### WHAT TO WORK ON
What you return should be exactly the lines from the one containing "- Coding Style" down to the final line of the listing, with nothing else.
= = = = =
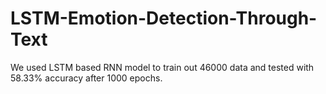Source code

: # LSTM-Emotion-Detection-Through-Text

We used LSTM based RNN model to train out 46000 data and tested with 58.33% accuracy after 1000 epochs.
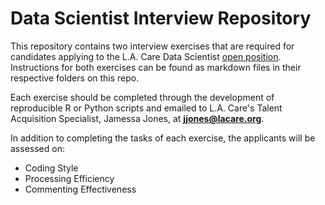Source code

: # Data Scientist Interview Repository

This repository contains two interview exercises that are required for candidates applying to the L.A. Care Data Scientist [open position](https://jobs.lacare.org/job/Los-Angeles-Data-Scientist-CA-90017/522906100/). Instructions for both exercises can be found as markdown files in their respective folders on this repo.

Each exercise should be completed through the development of reproducible R or Python scripts and emailed to L.A. Care's Talent Acquisition Specialist, Jamessa Jones, at **jjones@lacare.org**. 

In addition to completing the tasks of each exercise, the applicants will be assessed on:
- Coding Style
- Processing Efficiency
- Commenting Effectiveness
= = = = =
### EXERCISE ANSWER
- Coding Style
- Processing Efficiency
- Commenting Effectiveness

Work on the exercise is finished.